> _To do_
Your answer should be every line of the records that contains the word "donde".

Source texts of formatted documents:

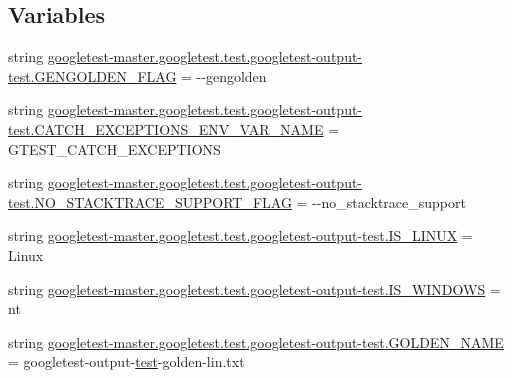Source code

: \subsection*{Variables}
\begin{DoxyCompactItemize}
\item 
string \mbox{\hyperlink{namespacegoogletest-master_1_1googletest_1_1test_1_1googletest-output-test_ad135fab7145859a10cfb4396102e0aec}{googletest-\/master.\+googletest.\+test.\+googletest-\/output-\/test.\+G\+E\+N\+G\+O\+L\+D\+E\+N\+\_\+\+F\+L\+AG}} = \textquotesingle{}-\/-\/gengolden\textquotesingle{}
\item 
string \mbox{\hyperlink{namespacegoogletest-master_1_1googletest_1_1test_1_1googletest-output-test_a4f9e8f9373b6d46ddc079fc375a1f53d}{googletest-\/master.\+googletest.\+test.\+googletest-\/output-\/test.\+C\+A\+T\+C\+H\+\_\+\+E\+X\+C\+E\+P\+T\+I\+O\+N\+S\+\_\+\+E\+N\+V\+\_\+\+V\+A\+R\+\_\+\+N\+A\+ME}} = \textquotesingle{}G\+T\+E\+S\+T\+\_\+\+C\+A\+T\+C\+H\+\_\+\+E\+X\+C\+E\+P\+T\+I\+O\+NS\textquotesingle{}
\item 
string \mbox{\hyperlink{namespacegoogletest-master_1_1googletest_1_1test_1_1googletest-output-test_a358993e918d2256d325466f48896348f}{googletest-\/master.\+googletest.\+test.\+googletest-\/output-\/test.\+N\+O\+\_\+\+S\+T\+A\+C\+K\+T\+R\+A\+C\+E\+\_\+\+S\+U\+P\+P\+O\+R\+T\+\_\+\+F\+L\+AG}} = \textquotesingle{}-\/-\/no\+\_\+stacktrace\+\_\+support\textquotesingle{}
\item 
string \mbox{\hyperlink{namespacegoogletest-master_1_1googletest_1_1test_1_1googletest-output-test_a3de5adb5b70e7087ad52c14cf12fe073}{googletest-\/master.\+googletest.\+test.\+googletest-\/output-\/test.\+I\+S\+\_\+\+L\+I\+N\+UX}} = \textquotesingle{}Linux\textquotesingle{}
\item 
string \mbox{\hyperlink{namespacegoogletest-master_1_1googletest_1_1test_1_1googletest-output-test_ad9e2db1e3e3cfd312dc333e8bdce1b7d}{googletest-\/master.\+googletest.\+test.\+googletest-\/output-\/test.\+I\+S\+\_\+\+W\+I\+N\+D\+O\+WS}} = \textquotesingle{}nt\textquotesingle{}
\item 
string \mbox{\hyperlink{namespacegoogletest-master_1_1googletest_1_1test_1_1googletest-output-test_a54841f0cc54659ea2d823867932dd1f6}{googletest-\/master.\+googletest.\+test.\+googletest-\/output-\/test.\+G\+O\+L\+D\+E\+N\+\_\+\+N\+A\+ME}} = \textquotesingle{}googletest-\/output-\/\mbox{\hyperlink{_mutual_8h_a707ee03719e99670bf6cfdfd897b8456}{test}}-\/golden-\/lin.\+txt\textquotesingle{}
\item 

\end{DoxyCompactItemize}
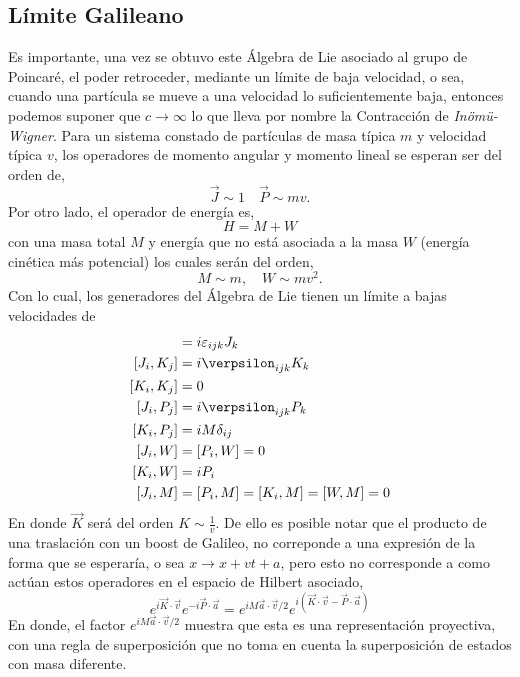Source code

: \documentclass[12pt,letterpaper]{article}
\begin{document}
\subsection{Límite Galileano}
Es importante, una vez se obtuvo este Álgebra de Lie asociado al grupo de Poincaré, el poder retroceder, mediante un límite de baja velocidad, o sea, cuando una partícula se mueve a una velocidad lo suficientemente baja, entonces podemos suponer que $c\to\infty$ lo que lleva por nombre la Contracción de \emph{Inömü-Wigner}. Para un sistema constado de partículas de masa típica $m$ y velocidad típica $v$, los operadores de momento angular y momento lineal se esperan ser del orden de,
\begin{equation}
  \vec{J}\sim 1\quad \vec{P}\sim mv.
 \end{equation}
Por otro lado, el operador de energía es,
\begin{equation}
  H = M + W
 \end{equation}
 con una masa total $M$ y energía que no está asociada a la masa $W$ (energía cinética más potencial) los cuales serán del orden,
 \begin{equation}
   M\sim m,\quad W\sim mv^2.
  \end{equation}
  Con lo cual, los generadores del Álgebra de Lie tienen un límite a bajas velocidades de
  \begin{align}
    [J_i,J_j] & = i\varepsilon_{ijk}J_k \\
    [J_i,K_j] & = i\verpsilon_{ijk} K_k \\
    [K_i,K_j] & = 0 \\
    [J_i,P_j] & = i\verpsilon_{ijk}P_k \\
    [K_i,P_j] & = iM\delta_{ij} \\
    [J_i,W]   & = [P_i,W] = 0 \\
    [K_i,W]   & = iP_i \\
    [J_i,M]   & = [P_i,M] = [K_i,M] = [W,M] = 0
  \end{align}
En donde $\vec{K}$ será del orden $K\sim\frac{1}{v}$. De ello es posible notar que el producto de una traslación con un boost de Galileo, no correponde a una expresión de la forma que se esperaría, o sea $x\to x+vt+a$, pero esto no corresponde a como actúan estos operadores en el espacio de Hilbert asociado,
\begin{equation}
  e^{i\vec{K}\cdot\vec{v}} e^{-i\vec{P}\cdot\vec{a}} = e^{iM\vec{a}\cdot\vec{v}/2} e^{i(\vec{K}\cdot\vec{v}-\vec{P}\cdot\vec{a})}
 \end{equation}
 En donde, el factor $e^{iM\vec{a}\cdot\vec{v}/2}$ muestra que esta es una representación proyectiva, con una regla de superposición que no toma en cuenta la superposición de estados con masa diferente.  
\end{document}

> _Output below_
En donde $\vec{K}$ será del orden $K\sim\frac{1}{v}$. De ello es posible notar que el producto de una traslación con un boost de Galileo, no correponde a una expresión de la forma que se esperaría, o sea $x\to x+vt+a$, pero esto no corresponde a como actúan estos operadores en el espacio de Hilbert asociado,
 En donde, el factor $e^{iM\vec{a}\cdot\vec{v}/2}$ muestra que esta es una representación proyectiva, con una regla de superposición que no toma en cuenta la superposición de estados con masa diferente.  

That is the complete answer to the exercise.